Dataset extract:
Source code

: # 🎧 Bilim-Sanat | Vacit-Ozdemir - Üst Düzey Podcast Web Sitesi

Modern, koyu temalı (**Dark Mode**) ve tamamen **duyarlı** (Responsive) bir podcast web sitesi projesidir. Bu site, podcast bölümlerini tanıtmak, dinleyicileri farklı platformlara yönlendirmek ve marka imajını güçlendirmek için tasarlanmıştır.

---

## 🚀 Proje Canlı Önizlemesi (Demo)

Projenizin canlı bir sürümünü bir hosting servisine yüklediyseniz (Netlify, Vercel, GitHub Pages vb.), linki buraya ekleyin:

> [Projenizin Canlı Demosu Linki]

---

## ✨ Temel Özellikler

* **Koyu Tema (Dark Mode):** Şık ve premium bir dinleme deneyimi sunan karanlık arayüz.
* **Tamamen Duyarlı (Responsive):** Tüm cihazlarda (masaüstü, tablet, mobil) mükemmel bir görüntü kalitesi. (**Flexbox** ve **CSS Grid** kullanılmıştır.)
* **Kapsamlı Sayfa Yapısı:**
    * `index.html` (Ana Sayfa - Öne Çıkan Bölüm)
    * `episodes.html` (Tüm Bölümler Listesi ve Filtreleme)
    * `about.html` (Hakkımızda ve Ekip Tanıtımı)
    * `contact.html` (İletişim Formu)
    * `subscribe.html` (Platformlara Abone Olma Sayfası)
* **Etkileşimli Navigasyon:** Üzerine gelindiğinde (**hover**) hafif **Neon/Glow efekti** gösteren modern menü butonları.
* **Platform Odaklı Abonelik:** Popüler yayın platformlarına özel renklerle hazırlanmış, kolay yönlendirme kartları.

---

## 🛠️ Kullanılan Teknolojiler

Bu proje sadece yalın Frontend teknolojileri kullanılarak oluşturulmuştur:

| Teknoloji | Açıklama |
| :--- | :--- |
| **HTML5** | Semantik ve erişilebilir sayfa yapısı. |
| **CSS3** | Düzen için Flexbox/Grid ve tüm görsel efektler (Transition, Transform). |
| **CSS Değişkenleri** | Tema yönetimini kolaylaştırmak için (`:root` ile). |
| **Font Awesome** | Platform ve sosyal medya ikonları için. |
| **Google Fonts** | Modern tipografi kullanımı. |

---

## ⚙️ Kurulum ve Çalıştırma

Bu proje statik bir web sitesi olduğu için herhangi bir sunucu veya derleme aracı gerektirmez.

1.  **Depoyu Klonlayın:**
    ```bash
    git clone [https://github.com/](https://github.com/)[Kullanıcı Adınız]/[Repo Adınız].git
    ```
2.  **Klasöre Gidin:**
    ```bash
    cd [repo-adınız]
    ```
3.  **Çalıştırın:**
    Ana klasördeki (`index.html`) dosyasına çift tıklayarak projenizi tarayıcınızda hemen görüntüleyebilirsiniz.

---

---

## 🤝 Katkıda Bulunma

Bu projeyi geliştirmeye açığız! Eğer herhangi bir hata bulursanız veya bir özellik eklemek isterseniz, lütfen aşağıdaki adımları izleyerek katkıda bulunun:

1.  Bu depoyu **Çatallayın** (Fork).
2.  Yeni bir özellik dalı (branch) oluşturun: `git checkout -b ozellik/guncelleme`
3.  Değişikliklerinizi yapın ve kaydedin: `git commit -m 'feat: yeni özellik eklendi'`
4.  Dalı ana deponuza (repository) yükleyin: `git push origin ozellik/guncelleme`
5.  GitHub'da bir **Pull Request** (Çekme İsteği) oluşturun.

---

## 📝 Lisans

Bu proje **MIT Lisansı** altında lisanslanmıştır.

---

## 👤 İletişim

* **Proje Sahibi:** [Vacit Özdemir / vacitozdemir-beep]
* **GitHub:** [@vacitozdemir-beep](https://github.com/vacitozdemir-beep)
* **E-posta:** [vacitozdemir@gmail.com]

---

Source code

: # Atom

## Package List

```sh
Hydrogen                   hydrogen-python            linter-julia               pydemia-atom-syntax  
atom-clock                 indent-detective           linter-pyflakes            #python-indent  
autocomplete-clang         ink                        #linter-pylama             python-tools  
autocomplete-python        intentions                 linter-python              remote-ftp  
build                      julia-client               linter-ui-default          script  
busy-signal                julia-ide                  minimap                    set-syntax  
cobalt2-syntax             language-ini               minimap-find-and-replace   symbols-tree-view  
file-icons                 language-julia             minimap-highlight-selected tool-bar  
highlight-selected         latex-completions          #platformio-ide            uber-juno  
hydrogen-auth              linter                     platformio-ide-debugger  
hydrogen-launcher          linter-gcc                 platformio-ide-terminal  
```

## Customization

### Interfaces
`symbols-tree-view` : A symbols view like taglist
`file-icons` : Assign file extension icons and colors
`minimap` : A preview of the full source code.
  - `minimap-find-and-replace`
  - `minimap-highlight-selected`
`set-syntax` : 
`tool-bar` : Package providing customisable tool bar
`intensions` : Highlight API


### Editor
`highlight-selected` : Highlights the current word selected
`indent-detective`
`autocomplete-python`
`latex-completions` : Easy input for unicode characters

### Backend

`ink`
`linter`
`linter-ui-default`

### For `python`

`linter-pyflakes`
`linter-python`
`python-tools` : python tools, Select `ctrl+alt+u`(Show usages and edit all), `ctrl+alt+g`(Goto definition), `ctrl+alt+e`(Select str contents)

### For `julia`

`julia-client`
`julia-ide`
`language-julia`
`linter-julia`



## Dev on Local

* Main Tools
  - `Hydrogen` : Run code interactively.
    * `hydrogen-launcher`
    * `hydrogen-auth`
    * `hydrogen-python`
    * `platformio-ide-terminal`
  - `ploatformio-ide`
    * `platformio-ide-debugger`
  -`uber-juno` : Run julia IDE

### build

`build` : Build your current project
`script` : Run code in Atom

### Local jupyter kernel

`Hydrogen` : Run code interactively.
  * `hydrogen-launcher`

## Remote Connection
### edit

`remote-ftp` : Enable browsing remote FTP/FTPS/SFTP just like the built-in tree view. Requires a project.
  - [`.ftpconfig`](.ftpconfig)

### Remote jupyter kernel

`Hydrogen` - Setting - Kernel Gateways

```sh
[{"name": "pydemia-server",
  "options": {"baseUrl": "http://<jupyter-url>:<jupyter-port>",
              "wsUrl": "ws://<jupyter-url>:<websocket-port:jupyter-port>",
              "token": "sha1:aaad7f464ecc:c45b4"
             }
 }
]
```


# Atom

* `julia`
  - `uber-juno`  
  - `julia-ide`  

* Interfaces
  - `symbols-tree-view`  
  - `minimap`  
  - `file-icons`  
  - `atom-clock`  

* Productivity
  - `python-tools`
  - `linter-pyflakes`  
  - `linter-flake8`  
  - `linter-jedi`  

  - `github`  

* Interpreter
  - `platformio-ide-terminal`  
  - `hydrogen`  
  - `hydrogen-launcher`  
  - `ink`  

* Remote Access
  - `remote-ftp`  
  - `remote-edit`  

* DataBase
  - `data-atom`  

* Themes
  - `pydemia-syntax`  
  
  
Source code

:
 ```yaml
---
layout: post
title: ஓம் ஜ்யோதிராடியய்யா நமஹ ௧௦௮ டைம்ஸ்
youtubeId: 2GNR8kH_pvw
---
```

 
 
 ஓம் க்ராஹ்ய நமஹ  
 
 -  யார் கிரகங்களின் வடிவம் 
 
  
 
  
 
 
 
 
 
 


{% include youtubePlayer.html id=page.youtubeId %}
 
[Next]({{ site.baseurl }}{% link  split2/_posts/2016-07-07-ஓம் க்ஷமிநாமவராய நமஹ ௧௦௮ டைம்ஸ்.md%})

Problem details: Your answer should be one number: how many lines in the material above contain the string "file".

Exercise solution: 3